Often kids don’t realize that they have rights and have “a voice in court.” All kids in CPS care have an attorney (AAL) appointed. That means that every kid has a lawyer that is supposed to fight in court for what you want.
Sometimes what you want and what is best for you are not the same thing. When this happens, a guardian (GAL) is appointed to tell the court what is best for you. At any time during the case, you can call your lawyer to ask questions about the case. You can also ask to meet with the judge in their office or “chambers” and talk to that judge about what you want, need or how you feel.

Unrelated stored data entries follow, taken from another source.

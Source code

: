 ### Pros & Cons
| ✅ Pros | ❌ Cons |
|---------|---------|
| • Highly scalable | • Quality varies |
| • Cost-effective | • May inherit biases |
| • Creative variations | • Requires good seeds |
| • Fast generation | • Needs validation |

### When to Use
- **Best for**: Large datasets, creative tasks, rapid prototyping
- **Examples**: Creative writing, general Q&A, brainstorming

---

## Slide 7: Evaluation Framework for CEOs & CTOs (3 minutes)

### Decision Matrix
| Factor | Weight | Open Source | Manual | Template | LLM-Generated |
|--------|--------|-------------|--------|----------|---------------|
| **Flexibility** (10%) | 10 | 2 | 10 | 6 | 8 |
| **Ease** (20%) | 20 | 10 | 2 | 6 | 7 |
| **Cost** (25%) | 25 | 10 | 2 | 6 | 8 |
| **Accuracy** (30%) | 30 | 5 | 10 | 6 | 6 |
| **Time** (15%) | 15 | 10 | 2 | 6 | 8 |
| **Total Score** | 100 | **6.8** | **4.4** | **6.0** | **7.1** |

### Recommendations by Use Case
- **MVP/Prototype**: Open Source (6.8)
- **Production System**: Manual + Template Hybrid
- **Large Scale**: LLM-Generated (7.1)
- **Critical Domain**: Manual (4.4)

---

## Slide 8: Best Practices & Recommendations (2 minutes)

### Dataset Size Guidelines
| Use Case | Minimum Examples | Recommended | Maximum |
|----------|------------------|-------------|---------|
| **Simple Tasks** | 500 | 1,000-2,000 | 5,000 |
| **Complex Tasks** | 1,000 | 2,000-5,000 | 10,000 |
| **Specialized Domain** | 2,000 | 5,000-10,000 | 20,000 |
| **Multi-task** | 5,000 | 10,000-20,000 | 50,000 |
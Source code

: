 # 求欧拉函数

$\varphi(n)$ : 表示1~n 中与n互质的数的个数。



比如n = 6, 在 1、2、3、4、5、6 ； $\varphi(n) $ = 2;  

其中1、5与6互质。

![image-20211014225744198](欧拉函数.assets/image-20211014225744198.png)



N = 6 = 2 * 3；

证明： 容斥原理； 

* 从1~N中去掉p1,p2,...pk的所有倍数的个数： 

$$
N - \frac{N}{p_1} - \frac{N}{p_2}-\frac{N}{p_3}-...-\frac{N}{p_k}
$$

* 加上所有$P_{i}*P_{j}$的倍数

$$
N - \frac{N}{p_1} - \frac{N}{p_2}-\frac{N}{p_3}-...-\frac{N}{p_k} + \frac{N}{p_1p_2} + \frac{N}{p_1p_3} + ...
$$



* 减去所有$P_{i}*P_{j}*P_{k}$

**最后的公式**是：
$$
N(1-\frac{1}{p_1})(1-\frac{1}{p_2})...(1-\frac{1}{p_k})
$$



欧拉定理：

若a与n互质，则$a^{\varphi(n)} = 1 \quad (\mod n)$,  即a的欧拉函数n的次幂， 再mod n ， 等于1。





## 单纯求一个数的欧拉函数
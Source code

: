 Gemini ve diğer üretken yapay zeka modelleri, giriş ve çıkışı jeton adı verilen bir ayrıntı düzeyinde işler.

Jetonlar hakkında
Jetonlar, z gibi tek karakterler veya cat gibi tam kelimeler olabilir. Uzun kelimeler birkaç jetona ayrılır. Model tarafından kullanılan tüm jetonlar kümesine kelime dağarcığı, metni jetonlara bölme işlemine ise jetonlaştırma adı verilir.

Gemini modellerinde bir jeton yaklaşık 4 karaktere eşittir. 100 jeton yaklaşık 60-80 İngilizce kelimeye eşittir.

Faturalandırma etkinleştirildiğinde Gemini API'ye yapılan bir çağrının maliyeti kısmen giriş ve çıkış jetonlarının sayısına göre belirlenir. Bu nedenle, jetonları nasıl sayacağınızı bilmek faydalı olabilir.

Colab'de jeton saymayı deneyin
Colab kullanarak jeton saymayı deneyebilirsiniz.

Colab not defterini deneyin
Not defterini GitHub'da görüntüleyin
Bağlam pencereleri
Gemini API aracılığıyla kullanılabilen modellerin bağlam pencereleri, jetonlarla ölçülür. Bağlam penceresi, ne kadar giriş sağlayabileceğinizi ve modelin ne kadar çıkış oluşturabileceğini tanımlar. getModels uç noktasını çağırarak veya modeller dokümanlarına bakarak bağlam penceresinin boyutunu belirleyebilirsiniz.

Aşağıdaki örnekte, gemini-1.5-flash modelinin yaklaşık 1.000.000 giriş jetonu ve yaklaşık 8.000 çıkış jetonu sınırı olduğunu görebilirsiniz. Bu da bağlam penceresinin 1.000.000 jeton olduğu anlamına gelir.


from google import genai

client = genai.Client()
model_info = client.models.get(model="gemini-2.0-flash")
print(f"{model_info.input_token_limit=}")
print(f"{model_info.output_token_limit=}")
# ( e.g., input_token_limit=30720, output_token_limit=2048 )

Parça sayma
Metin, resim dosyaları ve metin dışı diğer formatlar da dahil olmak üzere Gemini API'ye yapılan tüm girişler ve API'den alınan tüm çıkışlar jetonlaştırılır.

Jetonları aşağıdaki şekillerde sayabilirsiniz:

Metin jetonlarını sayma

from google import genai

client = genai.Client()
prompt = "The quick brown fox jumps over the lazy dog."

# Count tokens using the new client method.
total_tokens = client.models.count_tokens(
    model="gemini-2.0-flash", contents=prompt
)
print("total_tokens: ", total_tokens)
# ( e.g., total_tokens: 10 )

Talk to your lawyer often. Let them know what your thoughts are and be honest with them. While in foster care, you have the right to “normalcy.” This means that you should be able to do the types of activities and things that most kids do. You can play school sports, participate in clubs and all other things kids do. If there’s something you want to do that is considered a “normalcy” activity but can’t, talk to your attorney and ask for their help.
Can I talk to the Judge?
YES! In fact, you should talk to the judge. Knowing who the judge is and making sure the judge knows you is important so they know your wishes.
Can I attend my hearings?
Yes! If you would like to attend a hearing, tell your attorney to inform the court. CPS cases are being held virtually right now which means you don't have to miss an entire day of school. It's super easy to log onto zoom and be "present" for a hearing. Also, the information of your case might be very sensitive so discuss attending with you attorney as well as your therapist.
Do I have to attend my hearings?
Yes and No. You do not have to attend any hearings during the trial phase of the case. If you are having a placement review hearing though, those hearings are for YOU and the judges will want you to attend (if you can) so they can hear from you and know how things are going.